The company expects consolidated adjusted earnings per share (EPS) in the range of $12.73-$13.03. This indicates the consolidated adjusted EPS advancement of 3.0%-5.4% and the Core adjusted EPS increase of 4.5%-7.0%. This includes 50-55 cents and 20-25 cents contributions from Osprey and Curlsmith, respectively. Management expects most of its net sales and adjusted EPS growth to be concentrated around the second and third quarters of fiscal 2023, mainly due to higher retailer orders in the fourth quarter of fiscal 2022, tough comparisons with the first and fourth quarters of fiscal 2022 and the adverse impact of the EPA matter on the second and third quarters of fiscal 2022.

The fiscal 2023 guidance assumes that the severity of the cough/cold/flu season will stay in line with pre-pandemic historical averages. It further expects currency exchange rates to remain constant at the April 2022 level for the entire year. Further, it includes the net favorable impacts of the EPA matter on net sales and adjusted EPS to the tune of around $10 million and 10 cents, respectively. The company projects increased after-tax inflationary cost pressure in the band of $75-$80 million for fiscal 2023. This implies the $3.10-$3.30 band of adjusted EPS.

Shares of this Zacks Rank #3 (Hold) company have rallied 5% in the past three months against the industry’s 17.9% decline.

Looking for Consumer Staple Stocks? Check These

Some better-ranked stocks are Sysco Corporation SYY, McCormick & Company MKC and Inter Parfums IPAR.

Sysco, which engages in the marketing and distribution of various food and related products, carries a Zacks Rank #2 (Buy) at present. Shares of Sysco have jumped 12.9% in the past three months. You can see the complete list of today’s Zacks #1 Rank (Strong Buy) stocks here.

The Zacks Consensus Estimate for Sysco’s current financial-year sales and EPS suggests growth of 30.4% and 120.1%, respectively, from the year-ago reported number. SYY has a trailing four-quarter earnings surprise of 3.7%, on average.

McCormick, the manufacturer, marketer and distributor of spices, seasoning mixes and condiments, currently carries a Zacks Rank #2. Shares of McCormick have risen 2% in the past three months.

The Zacks Consensus Estimate for McCormick’s current financial-year sales and EPS suggests growth of nearly 5% and 3.9%, respectively, from the year-ago reported figure. MKC has a trailing four-quarter earnings surprise of around 1.3%, on average.

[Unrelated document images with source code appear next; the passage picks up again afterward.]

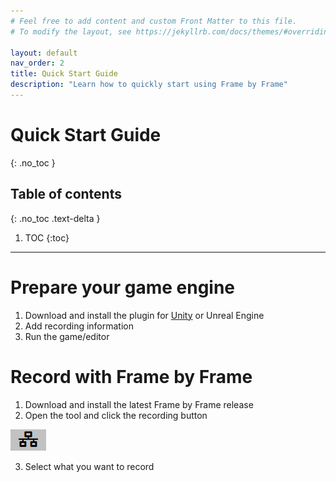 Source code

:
 ```yaml
---
# Feel free to add content and custom Front Matter to this file.
# To modify the layout, see https://jekyllrb.com/docs/themes/#overriding-theme-defaults

layout: default
nav_order: 2
title: Quick Start Guide
description: "Learn how to quickly start using Frame by Frame"
---
```


# Quick Start Guide
{: .no_toc }

## Table of contents
{: .no_toc .text-delta }

1. TOC
{:toc}

---

# Prepare your game engine

1. Download and install the plugin for [Unity](/FrameByFrame/Unity) or Unreal Engine
2. Add recording information
3. Run the game/editor

# Record with Frame by Frame

1. Download and install the latest Frame by Frame release
2. Open the tool and click the recording button

![Recording Button](/images/ConnectionButton.png "Recording Button")

3. Select what you want to record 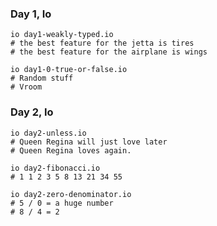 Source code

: ### Day 1, Io ###
```
io day1-weakly-typed.io
# the best feature for the jetta is tires
# the best feature for the airplane is wings
```

```
io day1-0-true-or-false.io
# Random stuff
# Vroom
```

### Day 2, Io ###
```
io day2-unless.io
# Queen Regina will just love later
# Queen Regina loves again.
```

```
io day2-fibonacci.io 
# 1 1 2 3 5 8 13 21 34 55
```

```
io day2-zero-denominator.io
# 5 / 0 = a huge number
# 8 / 4 = 2
```

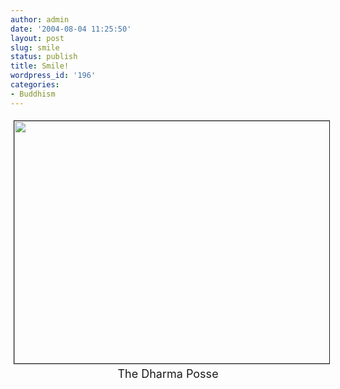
 ```yaml
---
author: admin
date: '2004-08-04 11:25:50'
layout: post
slug: smile
status: publish
title: Smile!
wordpress_id: '196'
categories:
- Buddhism
---
```

<p align="center"><img src="http://www.arcanology.com/images/dharma-posse.jpg" border="1" hspace="5" vspace="5" border="1" width=541" height="388"><br>
<font size="+1">The Dharma Posse</font></p>
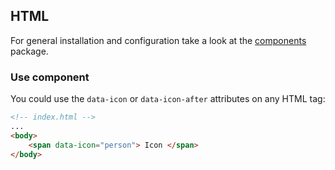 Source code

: ## HTML

For general installation and configuration take a look at the [components](https://www.npmjs.com/package/@db-ui/components) package.

### Use component

You could use the `data-icon` or `data-icon-after` attributes on any HTML tag:

```html index.html
<!-- index.html -->
...
<body>
	<span data-icon="person"> Icon </span>
</body>
```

Inter Parfums, which manufactures, markets and distributes a range of fragrances and fragrance-related products, currently carries a Zacks Rank #2. Shares of Inter Parfums have dropped 17.4% in the past three months.

The Zacks Consensus Estimate for Inter Parfums’ current financial-year sales and EPS suggests growth of 12.5% and 10.3%, respectively, from the year-ago reported figure. IPAR has a trailing four-quarter earnings surprise of 46.7%, on average.